I was surprised to see a Sunday newspaper advert for Paul McCartney’s tour that didn’t have a Sold Out notice over one of his dates.
So having never seen him, thought it about time that I did.
I’ll be honest; growing up McCartney was always portrayed as being a bit naff. Mid 80s to mid 90s was a pretty fallow time for him, and his best days seemed so far away.
Our household was also more Stones, Tamla, Atlantic and Stax than Beatles and Merseybeat, so as a kid I wasn’t exposed to the Beatles’ genius.
But genius it undoubtedly was, and going through a list of Rolling Stone magazine’s top 100 Beatles songs with a colleague recently was especially jaw-dropping. The Long and Winding Road, for instance, is at number 90. They consider The Beatles wrote 89 better songs than that.

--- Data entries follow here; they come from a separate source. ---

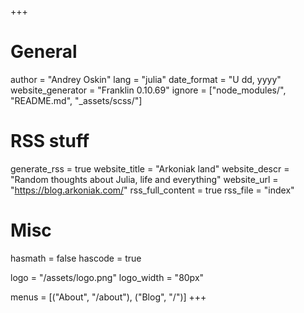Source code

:+++
# General
author = "Andrey Oskin"
lang = "julia"
date_format = "U dd, yyyy"
website_generator = "Franklin 0.10.69"
ignore = ["node_modules/", "README.md", "_assets/scss/"]

# RSS stuff
generate_rss  = true
website_title = "Arkoniak land"
website_descr = "Random thoughts about Julia, life and everything"
website_url   = "https://blog.arkoniak.com/"
rss_full_content = true
rss_file = "index"

# Misc
hasmath = false
hascode = true

logo = "/assets/logo.png"
logo_width = "80px"

menus = [("About", "/about"), ("Blog", "/")]
+++
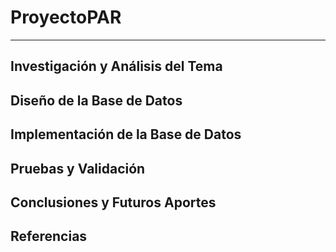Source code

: # ProyectoPAR
---


## Investigación y Análisis del Tema




## Diseño de la Base de Datos




## Implementación de la Base de Datos




## Pruebas y Validación




## Conclusiones y Futuros Aportes



## Referencias
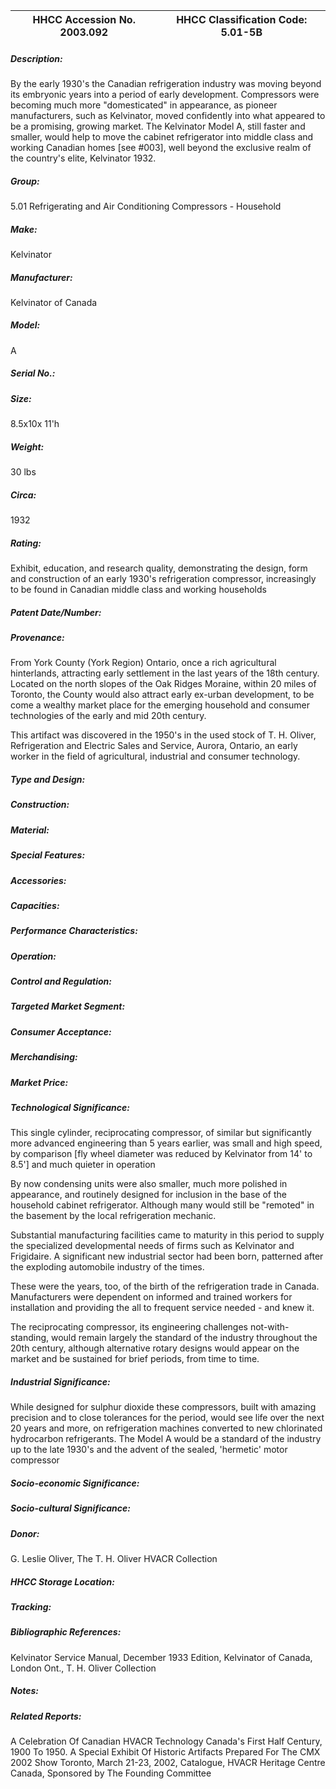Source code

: | **HHCC Accession No. 2003.092** |**HHCC Classification Code:  5.01-5B**|
| ----------- | ----------- |
##### Description:
By the early 1930's the Canadian refrigeration industry was moving beyond its  embryonic years into a period of  early development. Compressors were becoming much more "domesticated" in appearance, as pioneer manufacturers, such as Kelvinator, moved confidently into what appeared to be a promising, growing market. The Kelvinator Model A, still faster and smaller, would help to move the cabinet refrigerator into middle class and working Canadian homes [see #003], well beyond the exclusive realm of the country's elite, Kelvinator 1932.
##### Group:
5.01 Refrigerating and Air Conditioning Compressors - Household

##### Make:
Kelvinator

##### Manufacturer:
Kelvinator of Canada

##### Model:
A

##### Serial No.:


##### Size:
8.5x10x 11'h

##### Weight:
30 lbs

##### Circa:
1932

##### Rating:
Exhibit, education, and research quality, demonstrating the design, form and construction of an early 1930's refrigeration compressor, increasingly to be found in Canadian middle class and working households

##### Patent Date/Number:


##### Provenance:
From York County (York Region) Ontario, once a rich agricultural hinterlands, attracting early settlement in the last years of the 18th century. Located on the north slopes of the Oak Ridges Moraine, within 20 miles of Toronto, the County would also attract early ex-urban development, to be come a wealthy market place for the emerging household and consumer technologies of the early and mid 20th century. 

This artifact was discovered in the 1950's in the used stock of T. H. Oliver, Refrigeration and Electric Sales and Service, Aurora, Ontario, an early worker in the field of agricultural, industrial and consumer technology.

##### Type and Design:


##### Construction:


##### Material:


##### Special Features:


##### Accessories:


##### Capacities:


##### Performance Characteristics:


##### Operation:


##### Control and Regulation:


##### Targeted Market Segment:


##### Consumer Acceptance:


##### Merchandising:


##### Market Price:


##### Technological Significance:
This single cylinder, reciprocating compressor, of similar but significantly more advanced engineering than 5 years earlier, was small and high speed, by comparison [fly wheel diameter was reduced by Kelvinator from 14' to 8.5'] and much quieter in operation

By now condensing units were also smaller, much more polished in appearance, and routinely designed for inclusion in the base of the household cabinet refrigerator. Although many would still be "remoted" in the basement by the local refrigeration mechanic.     

Substantial manufacturing facilities came to maturity in this period to supply the specialized developmental needs of firms such as Kelvinator and Frigidaire. A significant new industrial sector had been born, patterned after the exploding automobile industry of the times.

These were the years, too, of the birth of the refrigeration trade in Canada. Manufacturers were dependent on informed and trained workers for installation and providing the all to frequent service needed - and knew it.

The reciprocating compressor, its engineering challenges not-with-standing, would remain largely the standard of the industry throughout the 20th century, although alternative rotary designs would appear on the market and be sustained for brief periods, from time to time.

##### Industrial Significance:
While designed for sulphur dioxide these compressors, built with amazing precision and to close tolerances for the period, would see life over the next 20 years and more, on refrigeration machines converted to new chlorinated hydrocarbon refrigerants. The Model A would be a standard of the industry up to the late 1930's and the advent of the sealed, 'hermetic' motor compressor

##### Socio-economic Significance:


##### Socio-cultural Significance:


##### Donor:
G. Leslie Oliver, The T. H. Oliver HVACR Collection

##### HHCC Storage Location:


##### Tracking:


##### Bibliographic References:
Kelvinator Service Manual, December 1933 Edition, Kelvinator of Canada, London Ont., T. H. Oliver Collection

##### Notes:


##### Related Reports:
A Celebration Of Canadian HVACR Technology Canada's First Half Century, 1900 To 1950.  A Special Exhibit Of Historic Artifacts Prepared For The CMX 2002 Show
Toronto, March 21-23, 2002, Catalogue, HVACR Heritage Centre Canada, Sponsored     by The Founding Committee
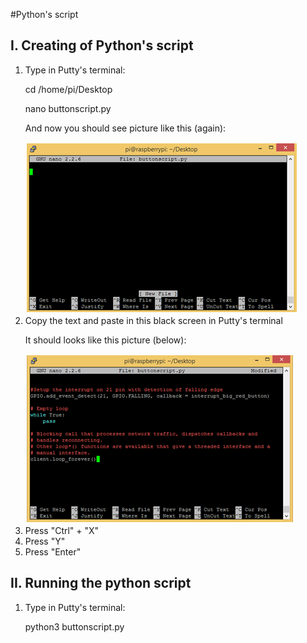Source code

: #Python's script

## I. Creating of Python's script
<OL>
<LI> Type in Putty's terminal: 

<P> cd /home/pi/Desktop </P>
<P> nano buttonscript.py </P> </LI>
 
<P> And now you should see picture like this (again): </P>
<img src="https://github.com/przemyslaw-turek/gm/blob/dev/RaspberryPi/software/HomeAssistant/nano3.png" alt="Pictrue" title=" " /> 
 
<LI> Copy the text and paste in this black screen in Putty's terminal </LI>
<P> It should looks like this picture (below): </P>
<img src="https://github.com/przemyslaw-turek/gm/blob/dev/RaspberryPi/software/HomeAssistant/nano4.png" alt="Pictrue" title=" " />
 
<LI> Press "Ctrl" + "X" </LI>
<LI> Press "Y" </LI>
<LI> Press "Enter" </LI>
</OL>


##  II. Running  the python script

<OL>
<LI> Type in Putty's terminal: </LI>

<P> python3 buttonscript.py </P>
</OL>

If it had been at 90 in a top 100 written by anyone you could argue it was too low, but this was just their own songs.
Anyway, I digress.
The gig was at Birmingham’s Barclaycard Arena – formerly the National Indoor Arena – so required a post-work dash down the M6 which we made with 20 minutes to spare.
A pre-show mix of Beatles cover versions heralded McCartney’s appearance and he delivered a two and threequarter hour history and music lesson. He might as well have put up a big sign at the back saying `Pop Music – This is how you do it’.
His voice stood up terrifically well and his band, for the most part, were unfussy supporting players doing what they do to a very high standard.
Paperback Writer, Lady Madonna, Live and Let Die, Band on the Run, Eleanor Rigby, Yesterday, Helter Skelter, Maybe I’m Amazed, Back in the USSR – I could go on and on.
He finished up with the Abbey Road medley which includes The End, a fitting way to close, and for a legendary figure, he did that legendary status justice.